** Extracted records follows **

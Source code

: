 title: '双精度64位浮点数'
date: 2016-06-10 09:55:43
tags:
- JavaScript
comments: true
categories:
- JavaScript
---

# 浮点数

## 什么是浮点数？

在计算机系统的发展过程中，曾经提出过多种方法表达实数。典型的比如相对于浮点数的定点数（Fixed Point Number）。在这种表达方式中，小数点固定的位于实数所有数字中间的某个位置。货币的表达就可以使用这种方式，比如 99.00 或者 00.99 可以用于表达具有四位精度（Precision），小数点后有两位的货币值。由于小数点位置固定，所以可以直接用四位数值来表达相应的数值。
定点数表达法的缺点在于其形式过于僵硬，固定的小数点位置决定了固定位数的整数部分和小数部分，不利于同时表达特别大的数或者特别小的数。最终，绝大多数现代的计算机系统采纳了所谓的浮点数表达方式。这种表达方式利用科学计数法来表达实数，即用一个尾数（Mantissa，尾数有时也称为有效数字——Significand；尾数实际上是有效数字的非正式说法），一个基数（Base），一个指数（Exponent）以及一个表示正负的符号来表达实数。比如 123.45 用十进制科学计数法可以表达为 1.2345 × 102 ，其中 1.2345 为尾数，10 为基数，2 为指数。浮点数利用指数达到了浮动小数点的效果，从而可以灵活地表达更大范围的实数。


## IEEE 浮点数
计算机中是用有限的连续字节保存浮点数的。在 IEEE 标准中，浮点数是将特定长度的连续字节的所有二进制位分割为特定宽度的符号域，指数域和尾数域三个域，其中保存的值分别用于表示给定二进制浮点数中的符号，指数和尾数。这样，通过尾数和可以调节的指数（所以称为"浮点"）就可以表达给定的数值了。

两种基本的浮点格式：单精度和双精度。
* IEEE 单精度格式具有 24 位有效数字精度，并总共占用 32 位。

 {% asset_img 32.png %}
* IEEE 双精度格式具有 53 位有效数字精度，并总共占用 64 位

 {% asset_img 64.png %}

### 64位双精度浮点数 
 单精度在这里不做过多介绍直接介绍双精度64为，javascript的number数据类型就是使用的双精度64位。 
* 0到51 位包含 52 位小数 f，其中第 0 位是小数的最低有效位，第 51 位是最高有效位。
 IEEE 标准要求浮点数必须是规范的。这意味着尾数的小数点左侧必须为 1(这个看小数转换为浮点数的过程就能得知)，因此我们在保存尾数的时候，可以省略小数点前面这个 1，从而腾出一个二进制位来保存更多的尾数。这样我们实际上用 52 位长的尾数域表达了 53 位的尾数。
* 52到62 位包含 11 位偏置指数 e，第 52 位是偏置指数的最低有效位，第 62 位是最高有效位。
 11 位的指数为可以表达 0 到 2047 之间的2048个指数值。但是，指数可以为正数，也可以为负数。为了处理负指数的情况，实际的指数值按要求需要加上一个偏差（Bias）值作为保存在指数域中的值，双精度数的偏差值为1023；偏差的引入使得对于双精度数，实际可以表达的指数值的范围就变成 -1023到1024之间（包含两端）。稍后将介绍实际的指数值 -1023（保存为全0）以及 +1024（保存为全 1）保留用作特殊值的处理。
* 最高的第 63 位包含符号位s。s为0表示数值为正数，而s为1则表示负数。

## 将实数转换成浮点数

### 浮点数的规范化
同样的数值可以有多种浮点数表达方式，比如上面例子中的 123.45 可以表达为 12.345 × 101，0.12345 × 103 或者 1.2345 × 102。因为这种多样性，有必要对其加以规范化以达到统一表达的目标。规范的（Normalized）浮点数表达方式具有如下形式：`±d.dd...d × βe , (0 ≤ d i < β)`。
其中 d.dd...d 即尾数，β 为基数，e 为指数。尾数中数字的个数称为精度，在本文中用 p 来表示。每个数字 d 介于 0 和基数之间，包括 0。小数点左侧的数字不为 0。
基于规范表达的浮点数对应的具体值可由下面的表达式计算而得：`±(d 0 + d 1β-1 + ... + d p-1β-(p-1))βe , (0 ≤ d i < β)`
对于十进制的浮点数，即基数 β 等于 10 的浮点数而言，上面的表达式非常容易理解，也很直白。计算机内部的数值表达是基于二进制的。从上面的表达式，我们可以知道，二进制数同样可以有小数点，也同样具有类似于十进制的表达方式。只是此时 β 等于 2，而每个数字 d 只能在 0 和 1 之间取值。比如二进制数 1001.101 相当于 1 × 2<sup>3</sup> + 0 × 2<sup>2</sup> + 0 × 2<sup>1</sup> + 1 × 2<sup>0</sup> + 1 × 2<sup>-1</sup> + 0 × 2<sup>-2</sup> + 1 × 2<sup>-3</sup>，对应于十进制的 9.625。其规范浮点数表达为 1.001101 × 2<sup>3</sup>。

** End of Extracted records **

- [Task objective]:
Filter the entries down to the lines containing "位是最高有效位". Copy each of those lines.

- [Answer to the exercise]:
* 0到51 位包含 52 位小数 f，其中第 0 位是小数的最低有效位，第 51 位是最高有效位。
* 52到62 位包含 11 位偏置指数 e，第 52 位是偏置指数的最低有效位，第 62 位是最高有效位。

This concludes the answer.